Actualisé 21.05.2017 à 15:37

Conseil d'Etat vaudoisLe gouvernement vaudois reste à gauche

Le Conseil d'Etat vaudois reste à gauche à l'issue du second tour de l'élection de dimanche. La Verte Béatrice Métraux est élue ainsi que la socialiste Cesla Amarelle.

L'arrivée triomphale des conseillés d'Etat de gauche après le 2e tour.

La gauche vaudoise conserve la majorité au Conseil d'Etat à l'issue du second tour. La Verte Béatrice Métraux a été élue dimanche ainsi que la socialiste Cesla Amarelle. L'UDC Jacques Nicolet est battu malgré la présence à ses côtés de la Vert'libérale Isabelle Chevalley.

Si la campagne pour le premier tour s'était révélée fade, voire ennuyeuse, celle pour le second tour a réveillé l'électeur. La tension a été palpable, mais au final le statu quo demeure.

Gauche victorieuse

La gauche conserve quatre sièges avec les socialistes Pierre-Yves Maillard et Nuria Gorrite élus au premier tour. La conseillère d'Etat verte sortante Béatrice Métraux et la conseillère nationale socialiste Cesla Amarelle ont passé l'épaule avec, respectivement, 49,96% et 43,88% des suffrages.

Béatrice Métraux et Cesla Amarelle ont dit leur émotion. «Nous sommes très contentes. On a eu une campagne de deuxième tour extrêmement agressive.
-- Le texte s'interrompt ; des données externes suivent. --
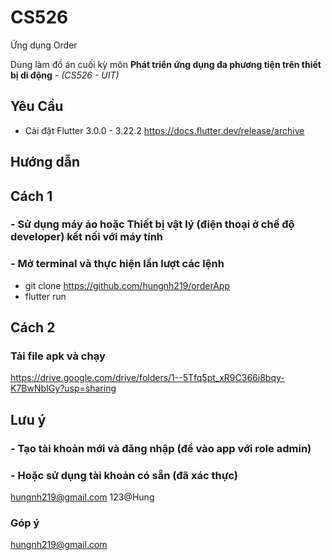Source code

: 
# CS526
Ứng dụng Order

Dùng làm đồ án cuối kỳ môn **Phát triển ứng dụng đa phương tiện trên thiết bị di động** - *(CS526 - UIT)*

## Yêu Cầu
- Cài đặt Flutter 3.0.0 - 3.22.2
https://docs.flutter.dev/release/archive

## Hướng dẫn
## Cách 1
### - Sử dụng máy ảo hoặc Thiết bị vật lý (điện thoại ở chế độ developer) kết nối với máy tính
### - Mở terminal và thực hiện lần lượt các lệnh
  - git clone https://github.com/hungnh219/orderApp
  - flutter run

## Cách 2
### Tải file apk và chạy
  https://drive.google.com/drive/folders/1--5Tfq5pt_xR9C366i8bqy-K7BwNbIGy?usp=sharing

## Lưu ý
### - Tạo tài khoản mới và đăng nhập (để vào app với role admin)
### - Hoặc sử dụng tài khoản có sẵn (đã xác thực)
  hungnh219@gmail.com
  123@Hung
### Góp ý
hungnh219@gmail.com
Nous avons répondu en travaillant sur le contenu et sur le terrain», a expliqué Cesla Amarelle.

Broulis et Nicolet félicitent Amarelle

Le conseiller d'Etat vaudois et le candidat UDC perdant félicitent la socialiste pour son élection lors du 2e tour.

Echec du ticket UDC-Vert'lib

A droite, les trois PLR Pascal Broulis, Jacqueline de Quattro et Philippe Leuba avaient obtenu la majorité absolue dès le premier tour. Ils n'ont pas été rejoints dimanche par le président de l'UDC Vaud Jacques Nicolet ou la Vert'libérale Isabelle Chevalley qui ont obtenu 39,71% et 38,01% des voix. L'indépendant Toto Morand (9,70%) et la PDC Sylvie Villa (6,39%) ferment la marche du scrutin dont la participation s'est élevée à 37,73%.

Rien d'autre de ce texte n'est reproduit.